### [Assigned task]
Copy the data that follows exactly, and include none of its images.

Records from a data collection:
========

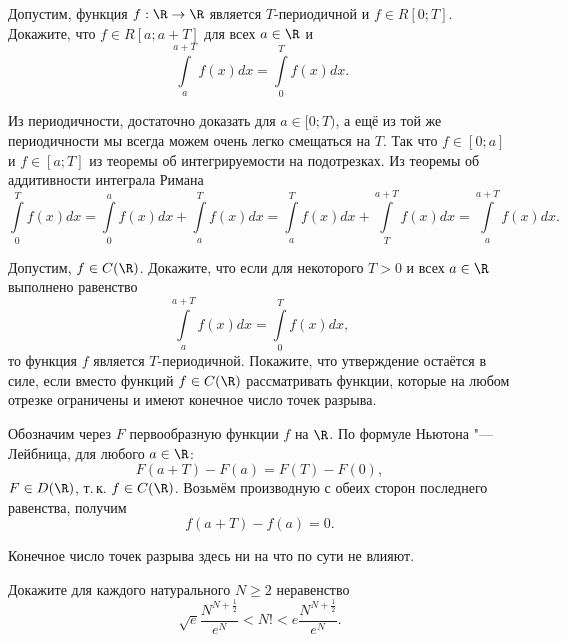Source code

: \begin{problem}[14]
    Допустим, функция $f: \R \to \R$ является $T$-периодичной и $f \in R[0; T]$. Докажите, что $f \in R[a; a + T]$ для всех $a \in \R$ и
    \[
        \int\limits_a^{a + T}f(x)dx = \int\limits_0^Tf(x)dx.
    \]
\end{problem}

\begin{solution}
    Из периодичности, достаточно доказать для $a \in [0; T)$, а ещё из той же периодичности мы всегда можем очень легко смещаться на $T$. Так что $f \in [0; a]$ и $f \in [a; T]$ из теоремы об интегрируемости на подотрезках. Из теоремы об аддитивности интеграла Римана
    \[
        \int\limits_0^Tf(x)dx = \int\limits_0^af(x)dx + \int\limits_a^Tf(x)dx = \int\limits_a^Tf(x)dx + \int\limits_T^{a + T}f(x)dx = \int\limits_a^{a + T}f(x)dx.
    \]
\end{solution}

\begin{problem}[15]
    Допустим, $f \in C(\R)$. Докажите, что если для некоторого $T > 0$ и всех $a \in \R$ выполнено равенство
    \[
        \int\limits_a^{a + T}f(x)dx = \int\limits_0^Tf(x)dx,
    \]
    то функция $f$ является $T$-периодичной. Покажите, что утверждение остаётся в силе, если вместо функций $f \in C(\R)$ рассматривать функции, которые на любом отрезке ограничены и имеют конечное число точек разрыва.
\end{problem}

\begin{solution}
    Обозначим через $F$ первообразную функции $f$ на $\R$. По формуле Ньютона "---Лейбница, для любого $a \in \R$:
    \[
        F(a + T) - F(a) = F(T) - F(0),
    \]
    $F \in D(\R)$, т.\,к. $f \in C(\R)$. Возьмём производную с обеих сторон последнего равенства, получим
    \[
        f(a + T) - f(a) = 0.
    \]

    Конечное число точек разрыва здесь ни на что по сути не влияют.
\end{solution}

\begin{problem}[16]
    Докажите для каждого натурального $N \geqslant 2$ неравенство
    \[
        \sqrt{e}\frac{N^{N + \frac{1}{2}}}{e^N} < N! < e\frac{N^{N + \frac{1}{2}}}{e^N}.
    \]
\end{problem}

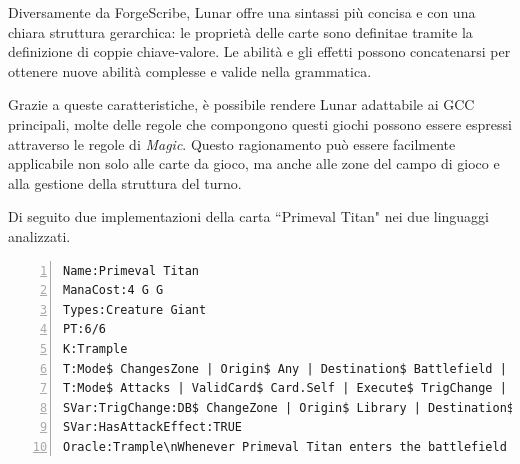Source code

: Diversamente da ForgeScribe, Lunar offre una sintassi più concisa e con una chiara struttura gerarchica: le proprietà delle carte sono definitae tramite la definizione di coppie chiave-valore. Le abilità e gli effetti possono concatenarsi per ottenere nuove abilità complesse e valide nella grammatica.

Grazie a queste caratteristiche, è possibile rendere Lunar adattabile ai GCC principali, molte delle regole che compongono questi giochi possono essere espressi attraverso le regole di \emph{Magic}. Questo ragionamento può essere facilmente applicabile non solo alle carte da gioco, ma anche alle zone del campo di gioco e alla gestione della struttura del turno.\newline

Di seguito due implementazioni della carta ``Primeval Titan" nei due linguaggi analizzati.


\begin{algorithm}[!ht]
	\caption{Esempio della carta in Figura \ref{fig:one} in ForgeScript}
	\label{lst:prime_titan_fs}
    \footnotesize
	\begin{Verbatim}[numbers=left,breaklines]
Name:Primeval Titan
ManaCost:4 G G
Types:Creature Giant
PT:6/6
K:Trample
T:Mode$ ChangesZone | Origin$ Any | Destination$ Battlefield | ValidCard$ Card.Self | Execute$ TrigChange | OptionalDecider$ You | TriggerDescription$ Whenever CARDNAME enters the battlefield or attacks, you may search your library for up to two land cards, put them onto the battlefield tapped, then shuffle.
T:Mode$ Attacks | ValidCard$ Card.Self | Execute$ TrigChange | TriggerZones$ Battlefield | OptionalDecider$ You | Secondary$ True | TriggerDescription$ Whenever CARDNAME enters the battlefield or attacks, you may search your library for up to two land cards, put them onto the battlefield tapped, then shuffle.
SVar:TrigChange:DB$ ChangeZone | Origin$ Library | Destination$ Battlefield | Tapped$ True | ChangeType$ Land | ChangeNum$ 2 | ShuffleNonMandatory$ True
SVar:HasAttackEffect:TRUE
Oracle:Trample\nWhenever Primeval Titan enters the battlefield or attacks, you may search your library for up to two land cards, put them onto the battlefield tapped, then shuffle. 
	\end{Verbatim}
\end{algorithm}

========

### [Task result]
Source code

: \begin{problem}[14]
    Допустим, функция $f: \R \to \R$ является $T$-периодичной и $f \in R[0; T]$. Докажите, что $f \in R[a; a + T]$ для всех $a \in \R$ и
    \[
        \int\limits_a^{a + T}f(x)dx = \int\limits_0^Tf(x)dx.
    \]
\end{problem}

\begin{solution}
    Из периодичности, достаточно доказать для $a \in [0; T)$, а ещё из той же периодичности мы всегда можем очень легко смещаться на $T$. Так что $f \in [0; a]$ и $f \in [a; T]$ из теоремы об интегрируемости на подотрезках. Из теоремы об аддитивности интеграла Римана
    \[
        \int\limits_0^Tf(x)dx = \int\limits_0^af(x)dx + \int\limits_a^Tf(x)dx = \int\limits_a^Tf(x)dx + \int\limits_T^{a + T}f(x)dx = \int\limits_a^{a + T}f(x)dx.
    \]
\end{solution}

\begin{problem}[15]
    Допустим, $f \in C(\R)$. Докажите, что если для некоторого $T > 0$ и всех $a \in \R$ выполнено равенство
    \[
        \int\limits_a^{a + T}f(x)dx = \int\limits_0^Tf(x)dx,
    \]
    то функция $f$ является $T$-периодичной. Покажите, что утверждение остаётся в силе, если вместо функций $f \in C(\R)$ рассматривать функции, которые на любом отрезке ограничены и имеют конечное число точек разрыва.
\end{problem}

\begin{solution}
    Обозначим через $F$ первообразную функции $f$ на $\R$. По формуле Ньютона "---Лейбница, для любого $a \in \R$:
    \[
        F(a + T) - F(a) = F(T) - F(0),
    \]
    $F \in D(\R)$, т.\,к. $f \in C(\R)$. Возьмём производную с обеих сторон последнего равенства, получим
    \[
        f(a + T) - f(a) = 0.
    \]

    Конечное число точек разрыва здесь ни на что по сути не влияют.
\end{solution}

\begin{problem}[16]
    Докажите для каждого натурального $N \geqslant 2$ неравенство
    \[
        \sqrt{e}\frac{N^{N + \frac{1}{2}}}{e^N} < N! < e\frac{N^{N + \frac{1}{2}}}{e^N}.
    \]
\end{problem}

Source code

: Diversamente da ForgeScribe, Lunar offre una sintassi più concisa e con una chiara struttura gerarchica: le proprietà delle carte sono definitae tramite la definizione di coppie chiave-valore. Le abilità e gli effetti possono concatenarsi per ottenere nuove abilità complesse e valide nella grammatica.

Grazie a queste caratteristiche, è possibile rendere Lunar adattabile ai GCC principali, molte delle regole che compongono questi giochi possono essere espressi attraverso le regole di \emph{Magic}. Questo ragionamento può essere facilmente applicabile non solo alle carte da gioco, ma anche alle zone del campo di gioco e alla gestione della struttura del turno.\newline

Di seguito due implementazioni della carta ``Primeval Titan" nei due linguaggi analizzati.


\begin{algorithm}[!ht]
	\caption{Esempio della carta in Figura \ref{fig:one} in ForgeScript}
	\label{lst:prime_titan_fs}
    \footnotesize
	\begin{Verbatim}[numbers=left,breaklines]
Name:Primeval Titan
ManaCost:4 G G
Types:Creature Giant
PT:6/6
K:Trample
T:Mode$ ChangesZone | Origin$ Any | Destination$ Battlefield | ValidCard$ Card.Self | Execute$ TrigChange | OptionalDecider$ You | TriggerDescription$ Whenever CARDNAME enters the battlefield or attacks, you may search your library for up to two land cards, put them onto the battlefield tapped, then shuffle.
T:Mode$ Attacks | ValidCard$ Card.Self | Execute$ TrigChange | TriggerZones$ Battlefield | OptionalDecider$ You | Secondary$ True | TriggerDescription$ Whenever CARDNAME enters the battlefield or attacks, you may search your library for up to two land cards, put them onto the battlefield tapped, then shuffle.
SVar:TrigChange:DB$ ChangeZone | Origin$ Library | Destination$ Battlefield | Tapped$ True | ChangeType$ Land | ChangeNum$ 2 | ShuffleNonMandatory$ True
SVar:HasAttackEffect:TRUE
Oracle:Trample\nWhenever Primeval Titan enters the battlefield or attacks, you may search your library for up to two land cards, put them onto the battlefield tapped, then shuffle. 
	\end{Verbatim}
\end{algorithm}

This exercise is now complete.